The Article uses economic analysis to show that standing prevents potentially inefficient dispositions of constitutional entitlements that result from problems of high transaction costs and strategic behavior. Standing plays this role when a single governmental action infringes on the rights of many people with conflicting preferences about how and whether to use their rights. Some may prefer to exercise their right affirmatively; others may prefer to waive them. In this situation, when one person seeks injunctive relief, his exercise of his rights effectively determines the exercise of the individual rights of everyone in the affected class. Thus every individual rights-holder, in the absence of standing restrictions, would have veto power over a government action that affects the rights of many, making strategic holdout likely and efficient bargaining around an injunction nearly impossible. Standing allows courts to bypass the problems of high transaction costs and strategic behavior by attempting to replicate the outcome that would be reached in a low-transaction cost environment – the outcome in the sense of whether the government action proceeds or not.

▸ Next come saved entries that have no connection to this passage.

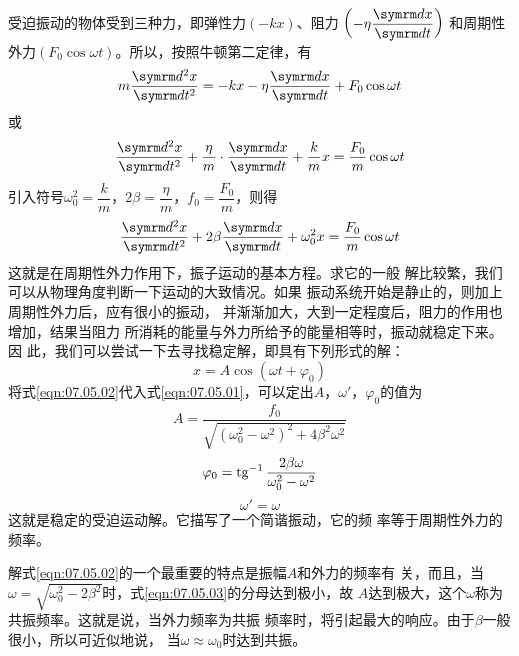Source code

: 受迫振动的物体受到三种力，即弹性力$ \left( - k x \right) $、阻力
$ \left( - \eta \dfrac { \dif x } { \dif t } \right) $
和周期性外力$ \left( F _ { 0 } \cos \omega t \right) $。所以，按照牛顿第二定律，有
\begin{equation*}
    m \frac { \dif ^ { 2 } x } { \dif t ^ { 2 } } = - k x - \eta \frac { \dif x } { \dif t } + F _ { 0 } \cos \omega t
\end{equation*}
或
\begin{equation*}
    \frac { \dif ^ { 2 } x } { \dif t ^ { 2 } } + \frac { \eta } { m } \cdot \frac { \dif x } { \dif t } + \frac { k } { m } x = \frac { F _ { 0 } } { m } \cos \omega t
  \end{equation*}
引入符号$ \omega _ { 0 } ^ { 2 } = \dfrac { k } { m } $，$ 2 \beta = \dfrac { \eta } { m } $，$ f _ { 0 } = \dfrac { F _ { 0 } } { m } $，则得
\begin{equation}\label{eqn:07.05.01}
    \frac { \dif ^ { 2 } x } { \dif t ^ { 2 } } + 2 \beta \frac { \dif x } { \dif t } + \omega _ { 0 } ^ { 2 } x = \frac { F _ { 0 } } { m } \cos \omega t
\end{equation}
这就是在周期性外力作用下，振子运动的基本方程。求它的一般
解比较繁，我们可以从物理角度判断一下运动的大致情况。如果
振动系统开始是静止的，则加上周期性外力后，应有很小的振动，
并渐渐加大，大到一定程度后，阻力的作用也增加，结果当阻力
所消耗的能量与外力所给予的能量相等时，振动就稳定下来。因
此，我们可以尝试一下去寻找稳定解，即具有下列形式的解：
\begin{equation}\label{eqn:07.05.02}
    x = A \cos \left( \omega t + \varphi _ { 0 } \right)
\end{equation}
将式\ref{eqn:07.05.02}代入式\ref{eqn:07.05.01}，可以定出$ A $，$  \omega ' $，$ \varphi_{ 0 } $的值为
\begin{equation}\label{eqn:07.05.03}
    A = \frac { f _ { 0 } } { \sqrt { \left( \omega_{ 0 } ^ { 2 } - \omega ^ { 2 } \right) ^ { 2 } + 4 \beta ^ { 2 } \omega ^ { 2 } }}
\end{equation}
\begin{equation}\label{eqn:07.05.04}
    \varphi _ { 0 } = \operatorname{tg} ^ { - 1 } \frac { 2 \beta \omega } { \omega_{ 0 } ^ { 2 } - \omega ^ { 2 } }
\end{equation}
\begin{equation}\label{eqn:07.05.05}
    \omega ' = \omega
\end{equation}
这就是稳定的受迫运动解。它描写了一个简谐振动，它的频
率等于周期性外力的频率。

解式\eqref{eqn:07.05.02}的一个最重要的特点是振幅$ A $和外力的频率有
关，而且，当$ \omega = \sqrt { \omega _ { 0 } ^ { 2 } - 2 \beta ^ { 2 } } $时，式\eqref{eqn:07.05.03}的分母达到极小，故
$ A $达到极大，这个$ \omega $称为共振频率。这就是说，当外力频率为共振
频率时，将引起最大的响应。由于$ \beta $一般很小，所以可近似地说，
当$ \omega \approx \omega _ { 0 } $时达到共振。

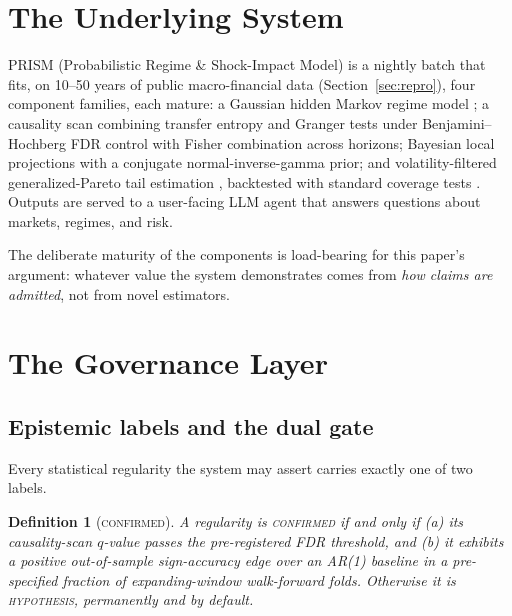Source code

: \documentclass[11pt]{article}
\newtheorem{definition}{Definition}
\newcommand{\CONFIRMED}{\textsc{confirmed}}
\newcommand{\HYPOTHESIS}{\textsc{hypothesis}}
\begin{document}
\section{The Underlying System}\label{sec:system}

PRISM (Probabilistic Regime \& Shock-Impact Model) is a nightly batch
that fits, on 10--50 years of public macro-financial data
(Section~\ref{sec:repro}), four component families, each mature:
a Gaussian hidden Markov regime model \citep{hamilton1989new};
a causality scan combining transfer entropy
\citep{schreiber2000measuring, marschinski2002analysing} and Granger
tests under Benjamini--Hochberg FDR control
\citep{benjamini1995controlling} with Fisher combination
\citep{fisher1925statistical} across horizons; Bayesian local
projections \citep{jorda2005estimation, ferreira2023bayesian} with a
conjugate normal-inverse-gamma prior; and volatility-filtered
generalized-Pareto tail estimation \citep{mcneil2000estimation},
backtested with standard coverage tests \citep{kupiec1995techniques,
christoffersen1998evaluating}. Outputs are served to a user-facing LLM
agent that answers questions about markets, regimes, and risk.

The deliberate maturity of the components is load-bearing for this
paper's argument: whatever value the system demonstrates comes from
\emph{how claims are admitted}, not from novel estimators.

\section{The Governance Layer}\label{sec:governance}

\subsection{Epistemic labels and the dual gate}\label{sec:dualgate}

Every statistical regularity the system may assert carries exactly one
of two labels.

\begin{definition}[\CONFIRMED{}]
A regularity is \CONFIRMED{} if and only if (a) its causality-scan
$q$-value passes the pre-registered FDR threshold, \emph{and} (b) it
exhibits a positive out-of-sample sign-accuracy edge over an AR(1)
baseline in a pre-specified fraction of expanding-window walk-forward
folds. Otherwise it is \HYPOTHESIS{}, permanently and by default.
\end{definition}
\end{document}
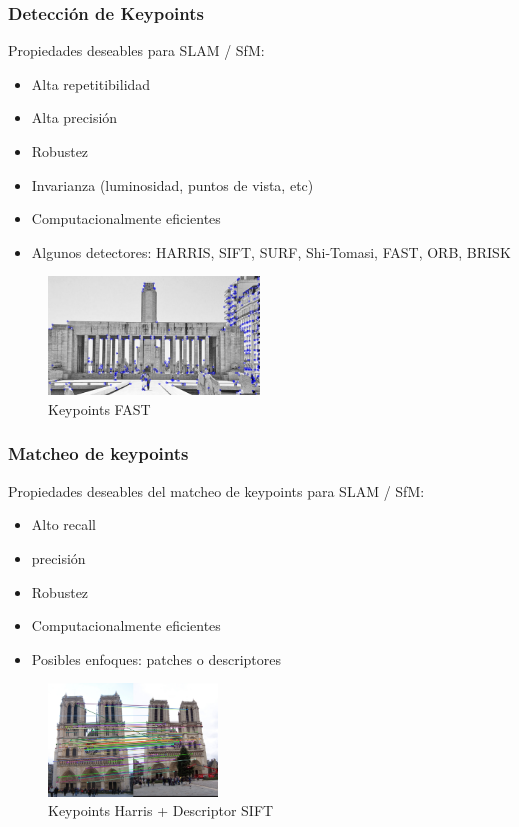 \begin{frame}
	\frametitle{Detección de Keypoints}
	
	
	
	\footnotesize
	Propiedades deseables para SLAM / SfM:
	\begin{itemize}
		\item Alta repetitibilidad
		\item Alta precisión
		\item Robustez
		\item Invarianza (luminosidad, puntos de vista, etc)
		\item Computacionalmente eficientes
		\item Algunos detectores: HARRIS, SIFT, SURF, Shi-Tomasi, FAST, ORB, BRISK
	\end{itemize}

	
	\begin{figure}
		\includegraphics[width=0.5\textwidth]{./images/keypoints_fast}
		\caption{Keypoints FAST}
	\end{figure}

\end{frame}


\begin{frame}
	\frametitle{Matcheo de keypoints}
	\footnotesize
	Propiedades deseables del matcheo de keypoints para SLAM / SfM:
	\begin{itemize}
		\item Alto recall
		\item precisión
		\item Robustez
		\item Computacionalmente eficientes
		\item Posibles enfoques: patches o descriptores
	\end{itemize}
	
	\begin{figure}
		\includegraphics[width=0.4\textwidth]{./images/matching_notredam.jpg}
		\caption{Keypoints Harris + Descriptor SIFT}
	\end{figure}
\end{frame}

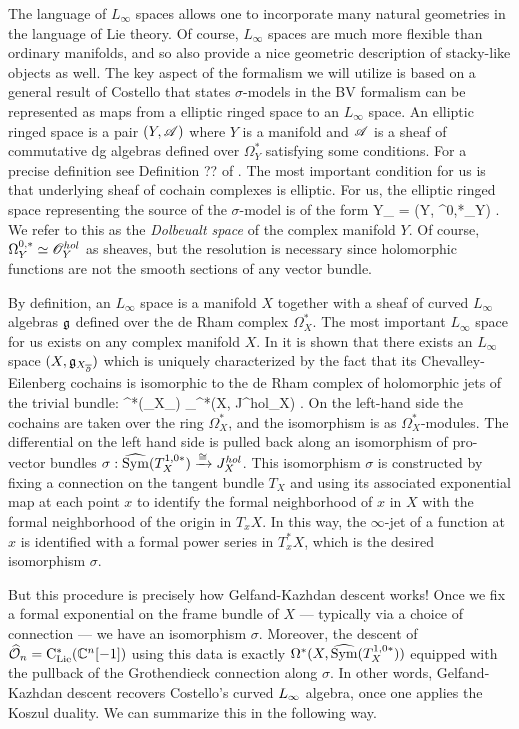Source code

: \documentclass[10pt]{amsart}
\begin{document}
The language of $L_\infty$ spaces allows one to incorporate many natural geometries in the language of Lie theory.
Of course, $L_\infty$ spaces are much more flexible than ordinary manifolds, and so also provide a nice geometric description of stacky-like objects as well.
The key aspect of the formalism we will utilize is based on a general result of Costello \cite{CostelloHolomorphic, WG2} that states $\sigma$-models in the BV formalism can be represented as maps from a elliptic ringed space to an $L_\infty$ space.
An elliptic ringed space is a pair $(Y, \mathscr A)$ where $Y$ is a manifold and $\mathscr A$ is a sheaf of commutative dg algebras defined over $\Omega^*_Y$ satisfying some conditions. 
For a precise definition see Definition ?? of \cite{CostelloHolomorphic}.
The most important condition for us is that underlying sheaf of cochain complexes is elliptic.
For us, the elliptic ringed space representing the source of the $\sigma$-model is of the form
\ben
Y_{\dbar} = (Y, \Omega^{0,*}_Y) .
\een
We refer to this as the {\em Dolbeualt space} of the complex manifold $Y$. 
Of course, $\Omega^{0,*}_Y \simeq \mathscr O^{hol}_Y$ as sheaves, but the resolution is necessary since holomorphic functions are not the smooth sections of any vector bundle. 

By definition, an $L_\infty$ space is a manifold $X$ together with a sheaf of curved $L_\infty$ algebras $\mathfrak g$ defined over the de Rham complex $\Omega^*_X$. 
The most important $L_\infty$ space for us exists on any complex manifold $X$. 
In \cite{WG2} it is shown that there exists an $L_\infty$ space $(X, \mathfrak g_{X_{\overline{\partial}}})$ which is uniquely characterized by the fact that its Chevalley-Eilenberg cochains is isomorphic to the de Rham complex of holomorphic jets of the trivial bundle:
\ben
\clie^*(\fg_{X_{\dbar}}) \cong_\sigma \Omega^*(X, J^{hol}_X) .
\een
On the left-hand side the cochains are taken over the ring $\Omega^*_X$, and the isomorphism is as $\Omega^*_X$-modules.
The differential on the left hand side is pulled back along an isomorphism of pro-vector bundles 
$\sigma: \widehat{{\rm Sym}}(T^{1,0*}_X) \xrightarrow{\cong} J^{hol}_X$.
This isomorphism $\sigma$ is constructed by fixing a connection on the tangent bundle $T_X$
and using its associated exponential map at each point $x$ 
to identify the formal neighborhood of $x$ in $X$ with the formal neighborhood of the origin in $T_x X$.
In this way, the $\infty$-jet of a function at $x$ is identified with a formal power series in $T_x^* X$,
which is the desired isomorphism $\sigma$.

But this procedure is precisely how Gelfand-Kazhdan descent works! 
Once we fix a formal exponential on the frame bundle of $X$ --- typically via a choice of connection --- we have an isomorphism $\sigma$.
Moreover, the descent of $\widehat{\mathcal O}_n = {\rm C}_{{\rm Lie}}^*(\mathbb C^n[-1])$ using this data is exactly $\Omega^*(X, \widehat{{\rm Sym}}(T^{1,0*}_X))$
equipped with the pullback of the Grothendieck connection along $\sigma$.
In other words, Gelfand-Kazhdan descent recovers Costello's curved $\L8$ algebra,
once one applies the Koszul duality.
We can summarize this in the following way.
\end{document}

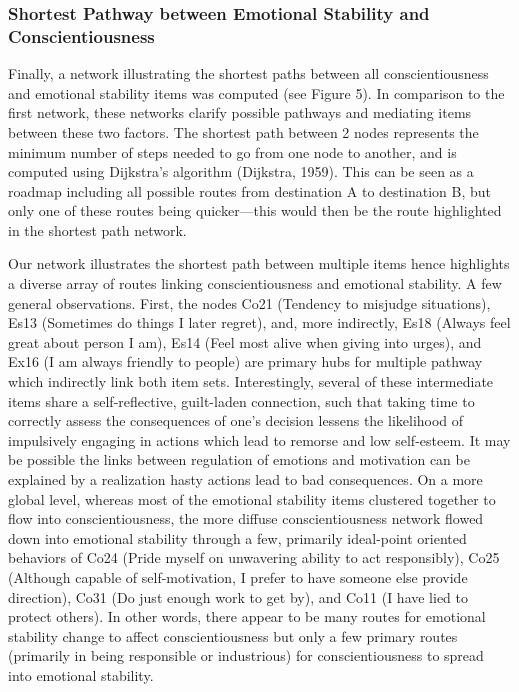\documentclass[man]{apa6}
\begin{document}
\subsubsection{Shortest Pathway between Emotional Stability and
Conscientiousness}\label{shortest-pathway-between-emotional-stability-and-conscientiousness}

Finally, a network illustrating the shortest paths between all
conscientiousness and emotional stability items was computed (see Figure
5). In comparison to the first network, these networks clarify possible
pathways and mediating items between these two factors. The shortest
path between 2 nodes represents the minimum number of steps needed to go
from one node to another, and is computed using Dijkstra's algorithm
(Dijkstra, 1959). This can be seen as a roadmap including all possible
routes from destination A to destination B, but only one of these routes
being quicker---this would then be the route highlighted in the shortest
path network.

Our network illustrates the shortest path between multiple items hence
highlights a diverse array of routes linking conscientiousness and
emotional stability. A few general observations. First, the nodes Co21
(Tendency to misjudge situations), Es13 (Sometimes do things I later
regret), and, more indirectly, Es18 (Always feel great about person I
am), Es14 (Feel most alive when giving into urges), and Ex16 (I am
always friendly to people) are primary hubs for multiple pathway which
indirectly link both item sets. Interestingly, several of these
intermediate items share a self-reflective, guilt-laden connection, such
that taking time to correctly assess the consequences of one's decision
lessens the likelihood of impulsively engaging in actions which lead to
remorse and low self-esteem. It may be possible the links between
regulation of emotions and motivation can be explained by a realization
hasty actions lead to bad consequences. On a more global level, whereas
most of the emotional stability items clustered together to flow into
conscientiousness, the more diffuse conscientiousness network flowed
down into emotional stability through a few, primarily ideal-point
oriented behaviors of Co24 (Pride myself on unwavering ability to act
responsibly), Co25 (Although capable of self-motivation, I prefer to
have someone else provide direction), Co31 (Do just enough work to get
by), and Co11 (I have lied to protect others). In other words, there
appear to be many routes for emotional stability change to affect
conscientiousness but only a few primary routes (primarily in being
responsible or industrious) for conscientiousness to spread into
emotional stability.
\end{document}
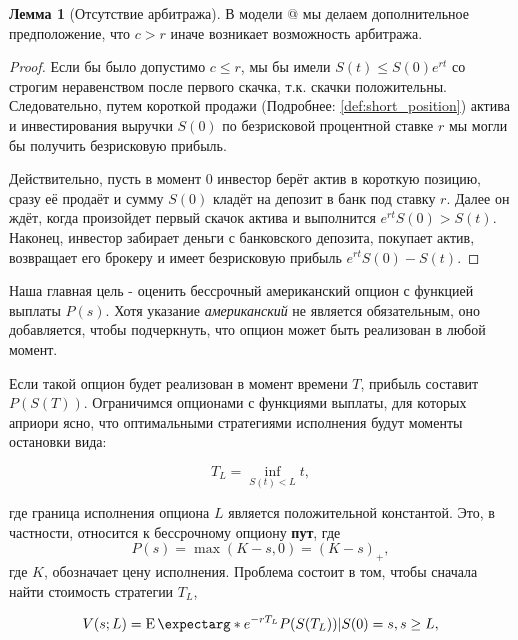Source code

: \documentclass[a4paper,12pt]{article}
\makeatletter
\theoremstyle{definition}
\newtheorem{lemma}{Лемма}
\newcommand*{\rom}[1]{\expandafter\@slowromancap\romannumeral #1@}
\newcommand{\expect}{\operatorname{E}\expectarg}
\makeatother
\begin{document}
\begin{lemma}[Отсутствие арбитража]\label{thm:no_arbitrage_theoreme}
В модели \rom{2} мы делаем дополнительное предположение, что $c > r$ иначе возникает возможность арбитража. 
\end{lemma}
\begin{proof}
Если бы было допустимо $c \le r$, мы бы имели $S(t) \le S(0)e^{rt}$ со строгим неравенством после первого скачка, т.к. скачки положительны. Следовательно, путем короткой продажи (Подробнее: \ref{def:short_position}) актива и инвестирования выручки $S(0)$ по безрисковой процентной ставке $r$ мы могли бы получить безрисковую прибыль.

Действительно, пусть в момент $0$ инвестор берёт актив в короткую позицию, сразу её продаёт и сумму $S(0)$ кладёт на депозит в банк под ставку $r$. Далее он ждёт, когда произойдет первый скачок актива и выполнится $e^{rt} S(0) > S(t)$. Наконец, инвестор забирает деньги с банковского депозита, покупает актив, возвращает его брокеру и имеет безрисковую прибыль $e^{rt}S(0) - S(t)$.
\end{proof}

Наша главная цель - оценить бессрочный американский
опцион с функцией выплаты $P(s)$. Хотя указание \textit{американский} не является обязательным, оно добавляется, чтобы подчеркнуть, что опцион может быть реализован в любой момент.

Если такой опцион будет реализован в момент времени $T$, прибыль составит $P(S(T))$. Ограничимся опционами с функциями выплаты, для которых априори ясно, что оптимальными стратегиями исполнения будут моменты остановки вида:

\begin{equation}\label{eq:optimal_excersize}
T_L = \inf\limits_{S(t) < L}{t},
\end{equation}

где граница исполнения опциона $L$ является положительной константой. Это, в частности, относится к бессрочному опциону \textbf{пут}, где 
\begin{equation}\label{eq:payoff_function}
P(s) = \max(K - s, 0) = (K - s)_+,
\end{equation}
где $K$, обозначает цену исполнения. Проблема состоит в
том, чтобы сначала найти стоимость стратегии $T_L$,

\begin{equation}\label{eq:strategy_cost}
V(s; L) = \expect*{e^{-rT_L} P(S(T_L)) | S(0) = s}, s \ge L,
\end{equation}
\end{document}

Thus contrary to conventional wisdom, standing has significant, autonomous, and public-regarding functions. The analysis presented here also helps explain many of the mysteries of standing: Why should inchoate injuries be less justiciable than tangible ones? Isn’t it paradoxical that justiciability exists when a few people are harmed, but not when a great many are harmed?
The Article also shows that while eliminating the doctrine would result in significant social costs, standing is itself not an costless solution. Thus the paper considers other potential solutions, such as using liability rules, the typical prescription for problems arising from high transaction costs. These solutions are found to also have serious problems.